Collection: Eirik Johnson

Sawdust Mountain

When I was young, my family would hunt for mushrooms in the forests of the Cascade and Olympic Mountains. Some days we would spend afternoons along the shallows of a river watching salmon fight their way to spawning grounds upstream. These were the icons of the region: forest and salmon, pillars of Northwest identity. These photographs address the complicated relationship between the region’s landscape, the industries that rely upon natural resources, and the communities they support.  Sawdust Mountain is a melancholy love letter of sorts, a personal reflection on the region's past, its hardscrabble identity, and the turbulent future it must navigate.

 

BIO

Photographic artist Eirik Johnson (b. 1974, Seattle) makes conceptually grounded work examining the intersections of contemporary environmental, social, and economic issues both in America and abroad.  Employing various modes of presentation from photobooks to experiential photo and sound-based installation, Johnson’s photographic projects explore the marks and connections formed in the friction of this complicated relationship.
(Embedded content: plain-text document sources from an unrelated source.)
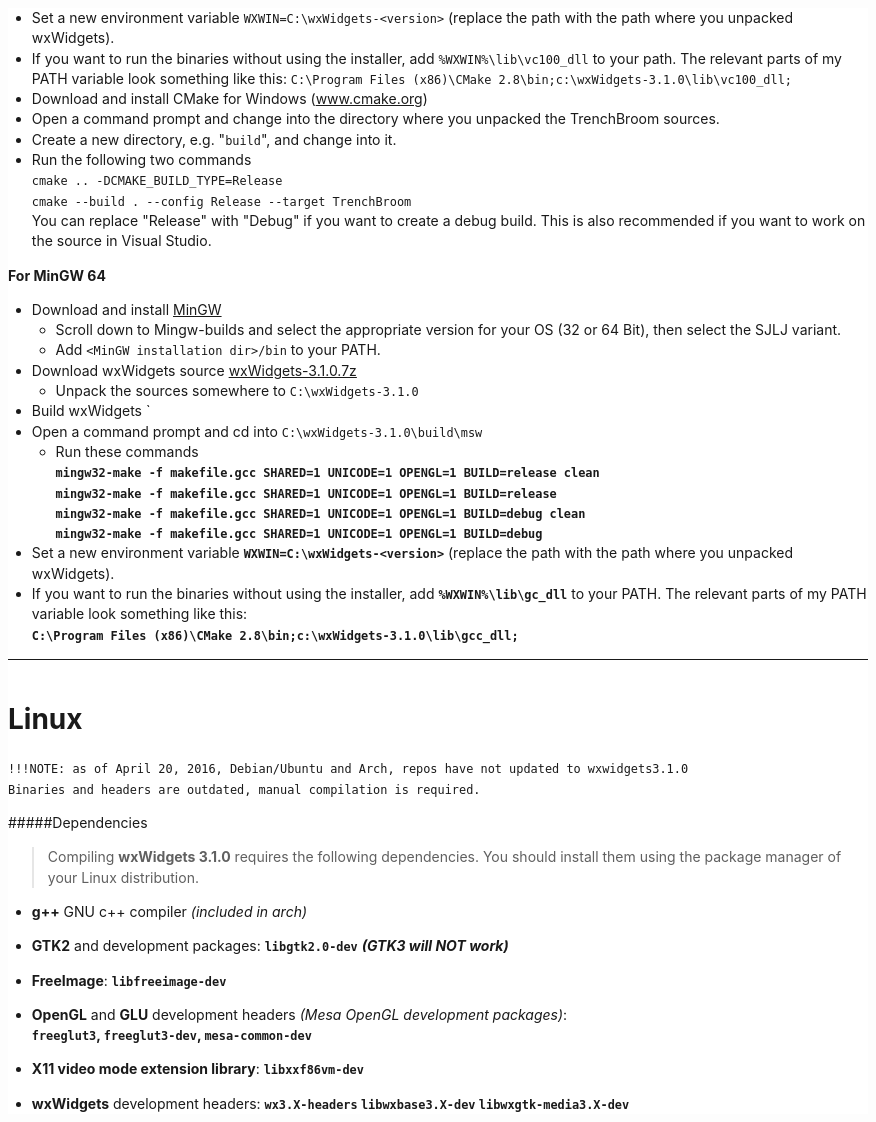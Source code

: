   - Set a new environment variable `WXWIN=C:\wxWidgets-<version>` (replace the path with the path where you unpacked wxWidgets).
  - If you want to run the binaries without using the installer, add `%WXWIN%\lib\vc100_dll` to your path. The relevant parts of my PATH variable look something like this:
`C:\Program Files (x86)\CMake 2.8\bin;c:\wxWidgets-3.1.0\lib\vc100_dll;`
  - Download and install CMake for Windows (www.cmake.org)
  - Open a command prompt and change into the directory where you unpacked the TrenchBroom sources.
  - Create a new directory, e.g. "`build`", and change into it.
  - Run the following two commands  
    `cmake .. -DCMAKE_BUILD_TYPE=Release`  
    `cmake --build . --config Release --target TrenchBroom`  
     You can replace "Release" with "Debug" if you want to create a debug build. This is also recommended if you want to work on the source in Visual Studio.  
     
__For MinGW 64__  
  - Download and install [MinGW](http://mingw-w64.sourceforge.net/)  
      - Scroll down to Mingw-builds and select the appropriate version for your OS (32 or 64 Bit), then select the SJLJ variant.  
      - Add `<MinGW installation dir>/bin` to your PATH.  
  - Download wxWidgets source [wxWidgets-3.1.0.7z][7z sourcecode]  
      - Unpack the sources somewhere to `C:\wxWidgets-3.1.0`  
  - Build wxWidgets  `  
  - Open a command prompt and cd into `C:\wxWidgets-3.1.0\build\msw`  
      - Run these commands  
      **`mingw32-make -f makefile.gcc SHARED=1 UNICODE=1 OPENGL=1 BUILD=release clean`**  
      **`mingw32-make -f makefile.gcc SHARED=1 UNICODE=1 OPENGL=1 BUILD=release`**  
      **`mingw32-make -f makefile.gcc SHARED=1 UNICODE=1 OPENGL=1 BUILD=debug clean`**  
      **`mingw32-make -f makefile.gcc SHARED=1 UNICODE=1 OPENGL=1 BUILD=debug`**  
  - Set a new environment variable **`WXWIN=C:\wxWidgets-<version>`** (replace the path with the path where you unpacked wxWidgets).  
  - If you want to run the binaries without using the installer, add **`%WXWIN%\lib\gc_dll`** to your PATH. The relevant parts of my PATH variable look something like this:  
    **`C:\Program Files (x86)\CMake 2.8\bin;c:\wxWidgets-3.1.0\lib\gcc_dll;`**  
      
___
Linux
===  
<a name="Linux"></a>  
``` 
!!!NOTE: as of April 20, 2016, Debian/Ubuntu and Arch, repos have not updated to wxwidgets3.1.0 
Binaries and headers are outdated, manual compilation is required.  
```
#####Dependencies  
>Compiling **wxWidgets 3.1.0** requires the following dependencies. You should install them using the package manager of your Linux distribution.  

- **g++** GNU c++ compiler  _(included in arch)_
- **GTK2** and development packages: **`libgtk2.0-dev`** _**(GTK3 will NOT work)**_  
- **FreeImage**: **`libfreeimage-dev`** 
- **OpenGL** and **GLU** development headers _(Mesa OpenGL development packages)_:  
  **`freeglut3`, `freeglut3-dev`, `mesa-common-dev`**  
- **X11 video mode extension library**: **`libxxf86vm-dev`**  
- **wxWidgets** development headers: **`wx3.X-headers` `libwxbase3.X-dev` `libwxgtk-media3.X-dev`**  


  [Current WxWidget Release Link]: https://github.com/wxWidgets/wxWidgets/releases/tag/v3.1.0  
  [7z sourcecode]: https://github.com/wxWidgets/wxWidgets/releases/tag/v3.1.0/wxWidgets-3.1.0.7z
  [tar.bz2 sourcecode]: https://github.com/wxWidgets/wxWidgets/releases/tag/v3.1.0/wxWidgets-3.1.0.tar.bz2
Johnson received his BFA and BA from the University of Washington, Seattle, WA and his MFA from the San Francisco Art Institute.  He has exhibited his work at institutions including the Aperture Foundation, NY, the Institute of Contemporary Art, Boston MA, and the Henry Art Gallery, Seattle, WA.  His monographs include Road to Nowhere (self-published), Barrow Cabins (Ice Fog Press), PINE (Minor Matters Books), Sawdust Mountain (Aperture Books), and BORDERLANDS (Twin Palms Publishers). Johnson’s work is in the permanent collections of institutions including the San Francisco Museum of Modern Art, the International Center of Photography, NY, and the Nevada Art Museum, Reno, NV.  His editorial clients include Travel+Leisure, New York Times Magazine, Dwell, and Metropolis. He is a member of the international photographer’s cooperative Piece of Cake Collective and serves as Programs Chair at the Photographic Center Northwest.